Metallographic preparation by mirror-polishing a cut section through a sample is the predominant detailed inspection starting point.
No matter how scaley and rough looking the sample, when you'd gone through the sequential process of there is a perfect mirror. A perfect mirror on the abrupt cross-section through a usually scaley rough piece of mill steel.
That surface remains a perfect mirror at hundreds of times magnification under an metallurgical microscope...

This metallographic preparation facility was by far the best I ever used. Run by grump South Yorkshire hereditary industrial folk, the equipment was simple and improvised but perfect. No wheels were flatter, no setup more cleanly separated between stages, etc..
As an example - for the final emergy grind at 1200grit, you could touch-down your sample on the spinning water-covered disk then lift it off and there would not be a single mark of the 1200grit. All the prior grind at the coarser grit was fully preserved untouched, depite being right-angled to the 1200grit wheel spin. The sample was so flat it would "aquaplane". Go back, have the sample "aquaplaning", push gently and a puff of black dust in the water for 3 seconds, lift the sample and every mark was now the 1200grit running in the new grinding direction.
Contrast - in most other grinding set-ups, nothing is quite right, you end up grinding for ages trying to remove the last of the previous stage's marks, etc..
You could "knock-out" a palm-full of small samples on this set-up "just to pass the time" while you waited for someone to finish a phone-call.

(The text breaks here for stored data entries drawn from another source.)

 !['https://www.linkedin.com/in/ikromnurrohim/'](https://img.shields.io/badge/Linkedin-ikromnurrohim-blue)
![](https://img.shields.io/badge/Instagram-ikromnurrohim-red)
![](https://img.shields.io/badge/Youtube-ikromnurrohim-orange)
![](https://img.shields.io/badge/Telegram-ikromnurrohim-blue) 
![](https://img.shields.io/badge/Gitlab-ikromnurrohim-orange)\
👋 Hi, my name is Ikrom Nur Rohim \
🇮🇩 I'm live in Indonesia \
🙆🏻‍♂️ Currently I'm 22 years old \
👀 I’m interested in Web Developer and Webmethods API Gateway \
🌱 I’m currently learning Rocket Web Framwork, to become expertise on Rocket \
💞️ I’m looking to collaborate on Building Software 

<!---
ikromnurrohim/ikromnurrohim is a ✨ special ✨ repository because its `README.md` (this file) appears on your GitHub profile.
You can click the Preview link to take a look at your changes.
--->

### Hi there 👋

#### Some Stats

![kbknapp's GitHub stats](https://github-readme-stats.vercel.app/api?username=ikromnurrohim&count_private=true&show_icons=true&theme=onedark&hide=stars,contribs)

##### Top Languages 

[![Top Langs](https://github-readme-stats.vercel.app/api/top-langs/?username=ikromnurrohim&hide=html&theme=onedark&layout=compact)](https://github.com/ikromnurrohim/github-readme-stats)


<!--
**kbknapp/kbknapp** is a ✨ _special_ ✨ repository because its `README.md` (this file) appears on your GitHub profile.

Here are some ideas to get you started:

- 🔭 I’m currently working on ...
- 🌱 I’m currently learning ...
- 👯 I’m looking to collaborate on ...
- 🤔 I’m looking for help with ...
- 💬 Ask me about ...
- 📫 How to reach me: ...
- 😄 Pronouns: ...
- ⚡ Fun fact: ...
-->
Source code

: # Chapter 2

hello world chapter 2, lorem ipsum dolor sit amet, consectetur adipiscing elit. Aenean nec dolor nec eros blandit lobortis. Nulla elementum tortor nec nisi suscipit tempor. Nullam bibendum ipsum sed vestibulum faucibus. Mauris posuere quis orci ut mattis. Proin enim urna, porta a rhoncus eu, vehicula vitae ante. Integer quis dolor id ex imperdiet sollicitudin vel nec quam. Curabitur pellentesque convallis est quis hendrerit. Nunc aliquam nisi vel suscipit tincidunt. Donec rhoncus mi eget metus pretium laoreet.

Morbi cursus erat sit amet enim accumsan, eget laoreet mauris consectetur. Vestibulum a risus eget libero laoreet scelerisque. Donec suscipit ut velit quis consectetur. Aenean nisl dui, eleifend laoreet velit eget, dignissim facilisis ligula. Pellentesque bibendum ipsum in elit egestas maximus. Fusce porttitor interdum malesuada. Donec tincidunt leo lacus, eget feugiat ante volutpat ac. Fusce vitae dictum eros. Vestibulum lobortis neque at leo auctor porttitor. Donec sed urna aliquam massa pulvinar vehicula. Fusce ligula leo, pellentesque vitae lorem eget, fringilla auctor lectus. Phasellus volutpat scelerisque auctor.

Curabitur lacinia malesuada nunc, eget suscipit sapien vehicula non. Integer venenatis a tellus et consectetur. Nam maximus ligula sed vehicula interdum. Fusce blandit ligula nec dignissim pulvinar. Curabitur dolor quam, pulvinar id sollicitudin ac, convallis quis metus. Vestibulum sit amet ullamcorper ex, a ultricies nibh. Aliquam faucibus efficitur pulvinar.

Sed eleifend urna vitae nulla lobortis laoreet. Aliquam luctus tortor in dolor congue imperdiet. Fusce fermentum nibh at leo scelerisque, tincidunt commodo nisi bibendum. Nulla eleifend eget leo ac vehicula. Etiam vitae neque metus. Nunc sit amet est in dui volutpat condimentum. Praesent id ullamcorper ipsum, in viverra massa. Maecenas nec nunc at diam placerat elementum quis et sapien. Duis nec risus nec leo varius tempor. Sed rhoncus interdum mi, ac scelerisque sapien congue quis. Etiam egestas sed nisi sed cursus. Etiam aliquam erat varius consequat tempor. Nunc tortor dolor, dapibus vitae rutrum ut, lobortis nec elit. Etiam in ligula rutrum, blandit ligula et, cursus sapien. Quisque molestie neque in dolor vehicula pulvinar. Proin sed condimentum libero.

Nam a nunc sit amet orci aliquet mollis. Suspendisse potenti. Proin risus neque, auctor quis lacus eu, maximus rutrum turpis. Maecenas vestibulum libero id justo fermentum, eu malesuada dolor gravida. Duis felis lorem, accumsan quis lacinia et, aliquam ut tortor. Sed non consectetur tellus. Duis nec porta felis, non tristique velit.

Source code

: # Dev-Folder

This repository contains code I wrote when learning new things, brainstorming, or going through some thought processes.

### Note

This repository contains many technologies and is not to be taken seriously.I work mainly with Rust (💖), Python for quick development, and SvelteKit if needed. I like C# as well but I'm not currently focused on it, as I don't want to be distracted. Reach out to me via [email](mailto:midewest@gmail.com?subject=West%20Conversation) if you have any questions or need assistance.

Then onwards down two different investigative branches.

For shape defects like surface "cracks", straight to the microscope with the mirror-polished sample. Usually from the "billet finishing" shop-floor department on inspection at the "wave grinder". The nature of the debris inside deeply entrant ("crack-like") defect indicated origin. Smooth multiphase glassy slag oxide fillings indicated an ingot-casting defect in the melting-shop, a lightly oxidised surface with no debris would be a genuine metallurgical crack etc..

For metallurgical issues, a few seconds with an acid restrained-back by being dissolved dilutely in alcohol "mists" the surface with a fine micro-etch.
Under the metallurgical microscope, there is a section through the microscopic structure of the steel. That's a very complex matter, whose optimisation enables all the range of properties. Much of the typical phases possible are very recognisable and I was soon immersed in the topic.

Carrying that onto the Works, my interest was completely "ignited" and my career was defined.